What of Bodrum - this area has always been at odds with whatever government is in power. It was, after all, where political exiles were sent to keep them out of the way. It's very name is synonymous with free-thinking in Turkey and has been home to poets, artists, musicians, sailors and everyone for whom the desk-job was not an option.
A resounding success for Mehmet Kocadon, voted in with 52% of the vote for his second term as Mayor, the AK party fielding just 9% of the vote. Three cheers from this household!
Monday, 31 March 2014
Sunday, 30 March 2014
On the day we go to the polls, here is a quick example of how fast things in Turkey can change.
The first picture was taken 3 weeks ago, on 9th March, in front of the football pitch in Bodrum.

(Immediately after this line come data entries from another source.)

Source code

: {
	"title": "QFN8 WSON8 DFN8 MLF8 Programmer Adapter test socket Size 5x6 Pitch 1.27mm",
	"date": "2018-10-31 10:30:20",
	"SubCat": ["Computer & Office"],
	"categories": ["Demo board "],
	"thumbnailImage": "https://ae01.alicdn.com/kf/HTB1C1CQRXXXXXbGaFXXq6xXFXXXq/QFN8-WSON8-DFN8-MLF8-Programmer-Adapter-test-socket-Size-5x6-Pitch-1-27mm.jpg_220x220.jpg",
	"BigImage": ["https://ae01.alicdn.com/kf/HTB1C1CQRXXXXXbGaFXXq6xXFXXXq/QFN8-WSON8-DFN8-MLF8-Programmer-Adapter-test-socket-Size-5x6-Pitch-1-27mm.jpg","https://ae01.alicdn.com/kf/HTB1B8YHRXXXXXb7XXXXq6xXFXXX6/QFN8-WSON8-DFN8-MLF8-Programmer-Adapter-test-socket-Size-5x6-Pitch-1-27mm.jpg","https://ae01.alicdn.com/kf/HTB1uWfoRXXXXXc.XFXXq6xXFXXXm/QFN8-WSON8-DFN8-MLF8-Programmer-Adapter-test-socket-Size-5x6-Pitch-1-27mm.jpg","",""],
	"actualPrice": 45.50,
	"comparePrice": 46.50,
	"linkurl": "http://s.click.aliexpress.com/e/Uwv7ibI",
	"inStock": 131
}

The down-and-outs are two of four who have been around for a while but the graffiti was new. We are a mostly graffiti-free zone in Bodrum so I was quite shocked to see it appear overnight. I know I should be more upset at the homeless guys sleeping on the street but we've got used to them weaving in and out of the traffic, cigarette in one hand and bottle in the other, asking for money to buy more booze. I wonder what they did today while the sale of alcohol was banned during voting.
Three weeks later, this is the same wall. The mayor sent a team to dig up the rubble, lay irrigation pipes, plant rosemary, oleander, sow grass seed and repaint the wall. The vagrants can still sit on the steps and drink their wine, but hopefully a better solution can be found for their well-being.
I wonder what changes we'll be facing tomorrow?
Wednesday, 26 March 2014
It's that time of year again. Everything in the garden is covered in pine pollen. Anything that was white or cream last week is now a streaky pale lemon colour. The meter of rainwater in the pool is rather prettily swirled with yellow oily blobs, but I know the sticky tidemark will take a lot of scrubbing when the time comes. When I first started sailing in Turkey, I thought that this oil slick was the result of yellow paint being thrown into the sea because I couldn't imagine nature creating such a viscous, unappetising water pollution. For many years I've been openly cursing this golden powder that covers us, but using it as a good excuse to put off a Spring clean, as any work in the garden or dusting in the house is undone once the trees start producing.
Despite living with this phenomenon for over 30 years I have never thought to do any research - until this week and I've been completely amazed by the properties of pine pollen. Am I the only person in the world who has been tipping this golden dust into the bin, while a 50g packet is selling for a minimum of $15? Just think of the income I've thrown away.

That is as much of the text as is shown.